The young girl here distracted her mother’s attention by the ferocity with which she was scratching mosquito bites on her plump legs.

“Hettie!” cried Mrs. Wilmott. “Stop it!”

“I can’t,” returned Hettie, in a hoarse whimpering voice. “They itch.”

“What if they do! No lady would scratch her limbs under any circumstances.”

“Can I go into the fence corner to scratch them?”

“No. I say no, Hettie.”

“They itch.”

“I say no. That is final.” Mrs. Wilmott turned to Adeline. “I was about to ask you your name and where Mr. Wilmott went from here, but this child has me at my wit’s end with her disabilities. Since we left England she has suffered in turn from train sickness, seasickness, mumps, dyspepsia, hives, ingrowing toenails, sties, and now it is bites.”

“They itch,” said Hettie.

“Of course they itch!” exclaimed Mrs. Wilmott, in complete exasperation. “What else are they for?”

“I hate midges.”

“Well, hate them or not, you are to stop scratching.” Again she turned her eyes questioningly to Adeline.

“I am Mrs. White,” Adeline answered, swallowing the last syllable of the name. “My husband and I came over on the same ship with Mr. Wilmott. We saw a good deal of him.”

“Oh, how fortunate that I should find you! How did my husband conduct himself on the voyage?”

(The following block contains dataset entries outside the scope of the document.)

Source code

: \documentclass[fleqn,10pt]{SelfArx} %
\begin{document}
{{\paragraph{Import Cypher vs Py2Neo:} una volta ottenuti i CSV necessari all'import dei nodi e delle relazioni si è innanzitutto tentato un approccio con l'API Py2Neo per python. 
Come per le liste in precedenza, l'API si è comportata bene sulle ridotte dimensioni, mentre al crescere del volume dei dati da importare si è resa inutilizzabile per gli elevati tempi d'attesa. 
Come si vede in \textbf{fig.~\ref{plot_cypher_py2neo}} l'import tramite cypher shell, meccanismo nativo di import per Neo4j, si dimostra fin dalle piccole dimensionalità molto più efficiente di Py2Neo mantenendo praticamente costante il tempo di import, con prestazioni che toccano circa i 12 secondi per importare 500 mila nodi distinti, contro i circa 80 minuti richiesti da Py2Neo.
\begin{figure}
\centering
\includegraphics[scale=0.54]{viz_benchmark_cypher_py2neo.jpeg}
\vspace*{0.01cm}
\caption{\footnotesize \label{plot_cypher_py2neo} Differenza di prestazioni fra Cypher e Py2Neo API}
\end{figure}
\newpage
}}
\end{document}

“Very miserable,” said Adeline.

“Did he speak of his family?”

“Never a word.”

“Dear, dear! How unfeeling of him! Dear me! What a man! And he has left this place, you say?”

“Some time ago.”

“Where did he go? Wherever it is I shall follow him.”

“He left in the darkness of night, with no word to anyone, but ’tis said he went to Mexico and died of a fever there. Now, I can give you the address of the two Irish gentlemen who are staying in New York and who can tell you much more about him than I can. If any two men on this continent can help you to discover what the true end of your husband was, these are the two.”

“He died!” cried Mrs. Wilmott, on a note of frustration. “You say he died! Oh, surely not. He never had a day’s illness in his life. He can’t be dead.”

“’Tis said he died in Mexico,” said Adeline, plucking a handful of grass.

“Who says so?”

“The word came and went. I cannot remember who said it first.”

“I must talk to these people. Who are they?”